Making Prime Connections
As an employee of ‘The Premier Career College’, our students and graduates depend on the community to host them as interns and hire them as graduates. Outside academia, businesses and other entities depend on a multitude of marketing and public relations gurus to usher customers to their doors in order to stimulate, catapult, and drive sales. These entities can drive traffic through their doors, but cannot keep customers from returning.

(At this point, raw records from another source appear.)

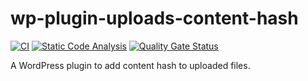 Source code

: # wp-plugin-uploads-content-hash

[![CI](https://github.com/myrotvorets/wp-plugin-uploads-content-hash/actions/workflows/ci.yml/badge.svg)](https://github.com/myrotvorets/wp-plugin-uploads-content-hash/actions/workflows/ci.yml)
[![Static Code Analysis](https://github.com/myrotvorets/wp-plugin-uploads-content-hash/actions/workflows/static-code-analysis.yml/badge.svg)](https://github.com/myrotvorets/wp-plugin-uploads-content-hash/actions/workflows/static-code-analysis.yml)
[![Quality Gate Status](https://sonarcloud.io/api/project_badges/measure?project=myrotvorets_wp-plugin-uploads-content-hash&metric=alert_status)](https://sonarcloud.io/summary/new_code?id=myrotvorets_wp-plugin-uploads-content-hash)

A WordPress plugin to add content hash to uploaded files.

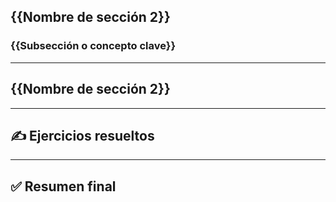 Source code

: ## {{Nombre de sección 2}}
### {{Subsección o concepto clave}}

---
## {{Nombre de sección 2}}

---

## ✍️ Ejercicios resueltos

---

## ✅ Resumen final
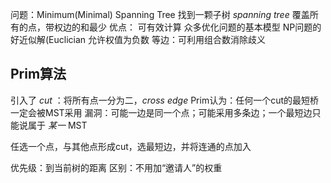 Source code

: 问题：Minimum(Minimal) Spanning Tree
找到一颗子树 *spanning tree* 覆盖所有的点，带权边的和最少
优点：
    可有效计算
    众多优化问题的基本模型
    NP问题的好近似解(Euclician
允许权值为负数
等边：可利用组合数消除歧义

## Prim算法
引入了 *cut* ：将所有点一分为二，*cross edge*
Prim认为：任何一个cut的最短桥一定会被MST采用
漏洞：可能一边是同一个点；可能采用多条边；一个最短边只能说属于 *某一* MST

任选一个点，与其他点形成cut，选最短边，并将连通的点加入



优先级：到当前树的距离
区别：不用加“邀请人”的权重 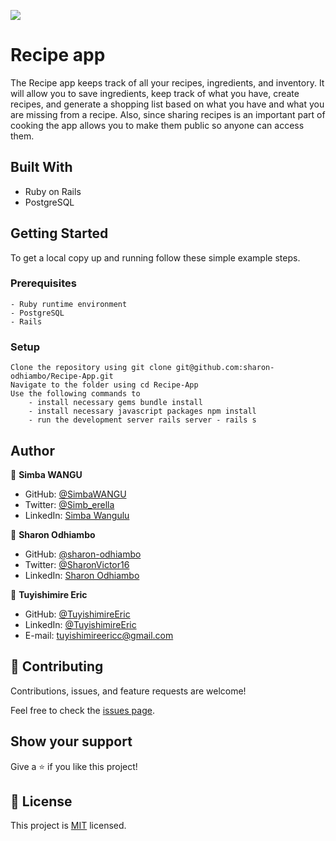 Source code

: ![](https://img.shields.io/badge/Microverse-blueviolet)

# Recipe app

The Recipe app keeps track of all your recipes, ingredients, and inventory. It will allow you to save ingredients, keep track of what you have, create recipes, and generate a shopping list based on what you have and what you are missing from a recipe. Also, since sharing recipes is an important part of cooking the app allows you to make them public so anyone can access them.

## Built With
- Ruby on Rails
- PostgreSQL

## Getting Started

To get a local copy up and running follow these simple example steps.
### Prerequisites

    - Ruby runtime environment
    - PostgreSQL
    - Rails

### Setup

    Clone the repository using git clone git@github.com:sharon-odhiambo/Recipe-App.git
    Navigate to the folder using cd Recipe-App
    Use the following commands to
        - install necessary gems bundle install
        - install necessary javascript packages npm install
        - run the development server rails server - rails s

## Author

👤 **Simba WANGU**

- GitHub: [@SimbaWANGU](https://github.com/SimbaWANGU)
- Twitter: [@Simb_erella](https://twitter.com/Simb_erella)
- LinkedIn: [Simba Wangulu](https://linkedin.com/in/simba-wangulu/)

👤 **Sharon Odhiambo**

- GitHub: [@sharon-odhiambo](https://github.com/sharon-odhiambo)
- Twitter: [@SharonVictor16](https://twitter.com/sharonvictor16)
- LinkedIn: [Sharon Odhiambo](https://www.linkedin.com/in/sharonn-odhiambo/)

👤 **Tuyishimire Eric**

- GitHub: [@TuyishimireEric](https://github.com/TuyishimireEric)
- LinkedIn: [@TuyishimireEric](https://www.linkedin.com/in/TuyishimireEric/)
- E-mail: <a href="mailto:tuyishimireericc@gmail.com">tuyishimireericc@gmail.com</a>

## 🤝 Contributing

Contributions, issues, and feature requests are welcome!

Feel free to check the [issues page](https://github.com/sharon-odhiambo/Recipe-App/issues).

## Show your support

Give a ⭐️ if you like this project!


## 📝 License

This project is [MIT](./LICENSE) licensed.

What is the surefire vehicle for growth? Rarely is the vehicle self-promotion. There is no real power in the number of the alliances, but clout comes from the quality of relationships and the wiliness to connect others through experience. Instead, consider connecting through partnering. Partnering endeavors to produce mutually beneficial outcomes. Partnering with your community may begin in multiple ways: a phone call, a referral, a personal association, networking opportunities and meeting your next door neighbor. Building one trusted relationship is often the catalyst for another.
Relationship building is not linear, nor are the sturdiest ties built from ease. ‘Resurrecting a project from trenches of despair’ as a joint venture can build camaraderie and solidify the alliance. Partnering with others takes energy. It takes guts to experience the glory. Creating steadfast and sturdy associations often creates the willingness to collaborate on future ventures.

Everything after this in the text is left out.